Hayatım boyunca emek kavgası halindeydim ama geçmişe dönüp baktığımda yaşadığım hiçbir pişmanlığım yok. Belki de pişmanlık diyebileceğim tek konu aileme ayıramadığım zaman… Eşim bir ilaç fabrikasında işçiydi. Ağabeyi ile teyzemin oğlu bizim birbirimize uygun olduğumuzu düşünerek tanıştırdılar ve 1983 yılında evlendik. Yanımda güçlü bir kadının olduğunu bilmek belki bana başkaları için yaşamak konusunda rahatlık vermiş olabilir.

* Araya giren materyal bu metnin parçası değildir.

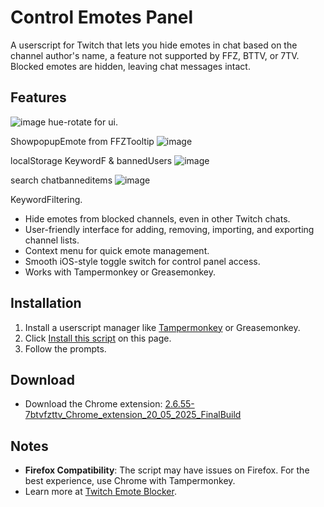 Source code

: # Control Emotes Panel 
A userscript for Twitch that lets you hide emotes in chat based on the channel author's name, a feature not supported by FFZ, BTTV, or 7TV. Blocked emotes are hidden, leaving chat messages intact.

## Features
![image](https://github.com/user-attachments/assets/e450916e-d44e-46f9-aa98-143921f2e92e)
hue-rotate for ui.

ShowpopupEmote from FFZTooltip
![image](https://github.com/user-attachments/assets/9378d93e-a8a7-4b87-accf-52a4711ecd86)

localStorage KeywordF & bannedUsers
![image](https://github.com/user-attachments/assets/8486b6b1-130e-471d-b880-01a82d32e6ff)

search chatbanneditems
![image](https://github.com/user-attachments/assets/26347dab-6781-46cb-8574-836a873d5061)

KeywordFiltering.

- Hide emotes from blocked channels, even in other Twitch chats.
- User-friendly interface for adding, removing, importing, and exporting channel lists.
- Context menu for quick emote management.
- Smooth iOS-style toggle switch for control panel access.
- Works with Tampermonkey or Greasemonkey.

## Installation
1. Install a userscript manager like [Tampermonkey](https://greasyfork.org/en/scripts/520235-control-emotes-panel-2-6-52-c-tapeavion) or Greasemonkey.
2. Click [Install this script](https://greasyfork.org/en/scripts/520235-control-emotes-panel-2-6-52-c-tapeavion) on this page.
3. Follow the prompts.

## Download
- Download the Chrome extension: [2.6.55-7btvfzttv_Chrome_extension_20_05_2025_FinalBuild]([https://github.com/gullampisFx8A/Twitch_emote-blocker_mainpage7BTVFZTV/releases/download/2.6.55-ui-fix-update/2.6.55-7btvfzttv_Chrome_extension_20_05_2025_FinalBuild.zip](https://github.com/gullampisFx8A/Twitch_emote-blocker_mainpage7BTVFZTV/releases/download/2.6.55-ui-bannedWordList-update/2.6.55-7btvfzttv_Chrome_extension_20_05_2025_FinalBuild.zip))

## Notes
- **Firefox Compatibility**: The script may have issues on Firefox. For the best experience, use Chrome with Tampermonkey.
- Learn more at [Twitch Emote Blocker](https://twitch-emote-blocker-7btvfzttv.netlify.app/).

Çünkü üç çocuğumuzu neredeyse bir başına büyüttü diyebilirim. Kirlenmiş dünyaya pırlanta gibi üç evlat yetiştirdi.

           

 

Peki, sendika çalışmalarında edindiğiniz birikim ile Ataşehir Belediyesi’nde neler yapıyorsunuz?

TCDD’den emekli olduktan sonra dekorasyon işi ile ilgilendim. Sonra da yollarımız belediye ile kesişti. Belediye çalışmalarına da uzak bir insan değilim. 1989-94 yılları arasında Üsküdar Belediyesi’nde meclis üyeliği yapmıştım. Orada edindiğimiz deneyimler ile Ataşehir Belediyesi’nde, ilçemiz sınırları içerisindeki STK’lar ile görüşüp, onların eksikliklerini, taleplerini alıp, gerekli yerlere iletiyorum. Tabii bu bir süreci kapsıyor, takibini de yapıyoruz. STK’lar ile el ele vererek neler yapabiliriz, onları konuşuyor, ortak projeler üretmeye çalışıyoruz.  

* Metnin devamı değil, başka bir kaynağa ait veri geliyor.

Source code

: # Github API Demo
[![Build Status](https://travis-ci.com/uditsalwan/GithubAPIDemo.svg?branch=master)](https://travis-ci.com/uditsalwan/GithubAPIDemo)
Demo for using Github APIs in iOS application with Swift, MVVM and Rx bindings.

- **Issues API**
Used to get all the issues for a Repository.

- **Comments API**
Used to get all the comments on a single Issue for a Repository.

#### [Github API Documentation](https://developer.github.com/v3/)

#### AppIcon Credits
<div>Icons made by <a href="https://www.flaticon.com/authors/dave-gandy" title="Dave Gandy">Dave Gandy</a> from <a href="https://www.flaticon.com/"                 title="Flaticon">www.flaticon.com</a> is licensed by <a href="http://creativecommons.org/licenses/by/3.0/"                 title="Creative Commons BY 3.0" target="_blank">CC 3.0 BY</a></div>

Bizim, adalet bilincinin olduğu her kurum ile birlikteliğimiz vardır, bunların en önemli temsilcilerinden biri de Ataşehir. Bir sandalye ile alınan belediye, şu an ülke çapında bir marka oldu. Bunun mimarı da Belediye Başkanımız Sayın Battal İlgezdi’dir. Sekiz yıl çok uzun bir süreç değil ama Ataşehir’deki değişime bakıldığında az zamanda ne kadar büyük işler yapıldığını görmek çok da zor olmamalı. İlçemiz parkları, kültür merkezleri, tertemiz sokakları ile bir yaşam merkezi haline geldi. 

BEN ÇOCUKTUM, İSTANBUL…

Biz şanslı olanlardanız, çünkü İstanbul’un yaşanılır olduğu yıllarda, ayağımız toprağa basarak büyüdük. Salacak’ta ağaçların altında oturduğumuz günleri çok özlüyorum. Şimdi belki hayal gibi ama yeşillikler içinde top koşturur, denizden midye çıkarırdık. Bugünün İstanbul’unda her yer beton, deniz de buna dâhil… O günlere, çocukluğuma duyduğum özlem gibi birkaç yıl sonra Cumhuriyete de özlem duymak istemiyorum, artık mücadelemiz bunun için. Bizler Ataşehir’de bir yandan Cumhuriyeti bertaraf etmeye çalışan zihniyete mücadelemizi sürdürürken, bir yandan da yeni neslin bu bilinç ve sevgi ile yetişmesi için çabalıyoruz. Mesela şu günlerdeki en büyük heyecanım, Atatürk Mahallesi Meydanı’ndaki direğin yerine yapılan Atatürk Büstü’nün tamamlanmasını beklemek.